── RECORDS PROVIDED
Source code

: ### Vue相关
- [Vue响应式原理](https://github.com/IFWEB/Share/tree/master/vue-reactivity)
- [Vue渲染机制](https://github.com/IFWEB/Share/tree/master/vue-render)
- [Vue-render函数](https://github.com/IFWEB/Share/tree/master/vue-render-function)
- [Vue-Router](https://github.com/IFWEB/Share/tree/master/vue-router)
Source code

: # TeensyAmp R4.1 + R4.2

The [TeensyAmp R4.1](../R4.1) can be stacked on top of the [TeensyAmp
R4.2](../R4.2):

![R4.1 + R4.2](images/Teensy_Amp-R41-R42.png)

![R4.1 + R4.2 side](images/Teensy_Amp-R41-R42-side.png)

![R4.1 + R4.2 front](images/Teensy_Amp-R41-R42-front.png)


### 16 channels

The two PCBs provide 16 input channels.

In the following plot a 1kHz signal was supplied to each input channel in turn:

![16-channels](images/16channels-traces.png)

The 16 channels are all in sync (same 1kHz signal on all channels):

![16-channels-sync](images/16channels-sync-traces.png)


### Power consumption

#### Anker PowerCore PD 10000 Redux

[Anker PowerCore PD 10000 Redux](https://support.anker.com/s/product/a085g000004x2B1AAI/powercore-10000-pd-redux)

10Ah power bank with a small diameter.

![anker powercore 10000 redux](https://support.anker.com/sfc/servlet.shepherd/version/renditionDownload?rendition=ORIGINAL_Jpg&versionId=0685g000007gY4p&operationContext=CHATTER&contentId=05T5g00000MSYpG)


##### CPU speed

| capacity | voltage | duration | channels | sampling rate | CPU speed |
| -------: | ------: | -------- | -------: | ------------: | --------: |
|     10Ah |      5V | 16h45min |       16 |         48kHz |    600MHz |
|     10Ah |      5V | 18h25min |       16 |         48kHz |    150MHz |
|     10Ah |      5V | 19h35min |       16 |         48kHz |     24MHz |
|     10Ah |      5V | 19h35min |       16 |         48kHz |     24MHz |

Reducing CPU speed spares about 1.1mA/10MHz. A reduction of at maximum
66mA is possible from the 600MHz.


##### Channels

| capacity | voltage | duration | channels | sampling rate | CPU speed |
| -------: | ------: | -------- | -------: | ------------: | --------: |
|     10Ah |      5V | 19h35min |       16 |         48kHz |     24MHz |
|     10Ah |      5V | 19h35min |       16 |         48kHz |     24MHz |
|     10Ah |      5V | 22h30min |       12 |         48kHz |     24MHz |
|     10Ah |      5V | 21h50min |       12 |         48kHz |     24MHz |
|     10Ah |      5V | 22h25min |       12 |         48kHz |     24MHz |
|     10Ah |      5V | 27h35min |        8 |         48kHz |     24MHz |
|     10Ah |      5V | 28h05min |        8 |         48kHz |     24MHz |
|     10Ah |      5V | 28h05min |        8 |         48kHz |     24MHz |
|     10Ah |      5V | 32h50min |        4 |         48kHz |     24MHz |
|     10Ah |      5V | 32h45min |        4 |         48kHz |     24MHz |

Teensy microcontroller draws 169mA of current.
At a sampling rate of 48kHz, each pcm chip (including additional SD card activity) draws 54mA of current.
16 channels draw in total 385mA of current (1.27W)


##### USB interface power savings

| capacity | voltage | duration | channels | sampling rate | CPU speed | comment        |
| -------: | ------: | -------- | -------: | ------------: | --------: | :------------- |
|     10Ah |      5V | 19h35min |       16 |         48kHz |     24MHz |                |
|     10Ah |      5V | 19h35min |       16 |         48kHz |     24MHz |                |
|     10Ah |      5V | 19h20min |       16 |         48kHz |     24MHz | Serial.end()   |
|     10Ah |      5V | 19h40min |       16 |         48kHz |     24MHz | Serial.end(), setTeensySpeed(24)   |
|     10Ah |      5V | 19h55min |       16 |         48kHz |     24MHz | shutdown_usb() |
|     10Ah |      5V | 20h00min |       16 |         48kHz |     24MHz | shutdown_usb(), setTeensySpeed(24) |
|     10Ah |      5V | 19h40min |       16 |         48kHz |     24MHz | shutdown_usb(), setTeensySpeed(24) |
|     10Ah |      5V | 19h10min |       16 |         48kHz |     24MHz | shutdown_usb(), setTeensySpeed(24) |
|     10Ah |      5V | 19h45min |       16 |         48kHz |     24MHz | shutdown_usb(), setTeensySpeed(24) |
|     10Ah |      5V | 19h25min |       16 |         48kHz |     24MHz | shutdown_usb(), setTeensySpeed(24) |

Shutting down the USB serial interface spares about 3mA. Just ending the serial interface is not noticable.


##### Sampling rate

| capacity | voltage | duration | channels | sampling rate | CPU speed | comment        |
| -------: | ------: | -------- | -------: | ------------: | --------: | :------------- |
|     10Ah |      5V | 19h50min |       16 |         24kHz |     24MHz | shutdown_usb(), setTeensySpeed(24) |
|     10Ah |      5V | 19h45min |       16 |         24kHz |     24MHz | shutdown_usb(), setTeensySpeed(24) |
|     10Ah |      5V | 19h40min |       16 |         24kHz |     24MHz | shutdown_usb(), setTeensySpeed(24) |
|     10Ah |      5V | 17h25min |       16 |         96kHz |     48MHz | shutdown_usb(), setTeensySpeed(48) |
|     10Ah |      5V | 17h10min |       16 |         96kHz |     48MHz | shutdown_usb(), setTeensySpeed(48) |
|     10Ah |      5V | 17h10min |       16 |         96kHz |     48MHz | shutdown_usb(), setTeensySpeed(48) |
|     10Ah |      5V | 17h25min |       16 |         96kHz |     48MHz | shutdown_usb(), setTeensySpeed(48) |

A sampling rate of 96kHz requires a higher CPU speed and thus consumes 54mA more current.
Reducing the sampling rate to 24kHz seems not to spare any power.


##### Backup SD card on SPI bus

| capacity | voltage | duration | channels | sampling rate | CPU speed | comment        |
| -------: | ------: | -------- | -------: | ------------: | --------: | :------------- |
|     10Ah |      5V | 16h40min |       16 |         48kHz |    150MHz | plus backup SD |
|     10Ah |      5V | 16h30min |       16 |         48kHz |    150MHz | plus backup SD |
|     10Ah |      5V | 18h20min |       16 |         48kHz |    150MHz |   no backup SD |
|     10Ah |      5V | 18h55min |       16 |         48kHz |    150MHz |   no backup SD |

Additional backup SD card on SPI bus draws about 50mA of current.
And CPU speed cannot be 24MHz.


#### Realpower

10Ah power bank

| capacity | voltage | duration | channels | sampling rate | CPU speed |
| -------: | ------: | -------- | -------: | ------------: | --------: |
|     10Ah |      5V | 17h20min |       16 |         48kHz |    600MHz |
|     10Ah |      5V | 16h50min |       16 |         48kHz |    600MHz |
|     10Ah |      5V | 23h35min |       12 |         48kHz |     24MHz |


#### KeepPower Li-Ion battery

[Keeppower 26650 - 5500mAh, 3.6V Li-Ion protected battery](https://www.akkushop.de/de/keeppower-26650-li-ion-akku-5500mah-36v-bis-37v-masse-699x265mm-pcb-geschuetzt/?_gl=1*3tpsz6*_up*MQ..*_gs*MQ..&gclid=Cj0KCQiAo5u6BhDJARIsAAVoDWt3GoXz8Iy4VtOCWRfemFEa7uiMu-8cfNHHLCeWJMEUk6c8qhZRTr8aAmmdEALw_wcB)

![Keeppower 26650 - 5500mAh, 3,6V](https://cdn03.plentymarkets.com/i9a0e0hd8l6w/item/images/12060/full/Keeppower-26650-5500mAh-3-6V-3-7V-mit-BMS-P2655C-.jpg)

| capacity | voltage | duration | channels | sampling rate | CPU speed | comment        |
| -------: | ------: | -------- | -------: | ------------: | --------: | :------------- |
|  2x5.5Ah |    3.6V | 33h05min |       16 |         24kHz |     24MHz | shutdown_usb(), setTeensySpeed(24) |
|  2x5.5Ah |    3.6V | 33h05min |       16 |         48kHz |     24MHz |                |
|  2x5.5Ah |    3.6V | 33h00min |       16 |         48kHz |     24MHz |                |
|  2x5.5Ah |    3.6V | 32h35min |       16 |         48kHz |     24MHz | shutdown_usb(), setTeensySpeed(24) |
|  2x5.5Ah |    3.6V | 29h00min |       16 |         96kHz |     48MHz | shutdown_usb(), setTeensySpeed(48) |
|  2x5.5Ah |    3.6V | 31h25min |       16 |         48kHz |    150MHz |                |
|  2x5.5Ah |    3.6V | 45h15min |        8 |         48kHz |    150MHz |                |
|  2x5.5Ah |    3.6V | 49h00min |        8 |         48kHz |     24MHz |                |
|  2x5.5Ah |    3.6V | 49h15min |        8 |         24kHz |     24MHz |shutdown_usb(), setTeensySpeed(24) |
────
> **WORK TASK**: Of all the entries above, retype exactly the lines from the line with "5V | 17h20min" to the line with "#### KeepPower Li-Ion battery", both included, and no others.

> **TASK RESPONSE**:
|     10Ah |      5V | 17h20min |       16 |         48kHz |    600MHz |
|     10Ah |      5V | 16h50min |       16 |         48kHz |    600MHz |
|     10Ah |      5V | 23h35min |       12 |         48kHz |     24MHz |


#### KeepPower Li-Ion battery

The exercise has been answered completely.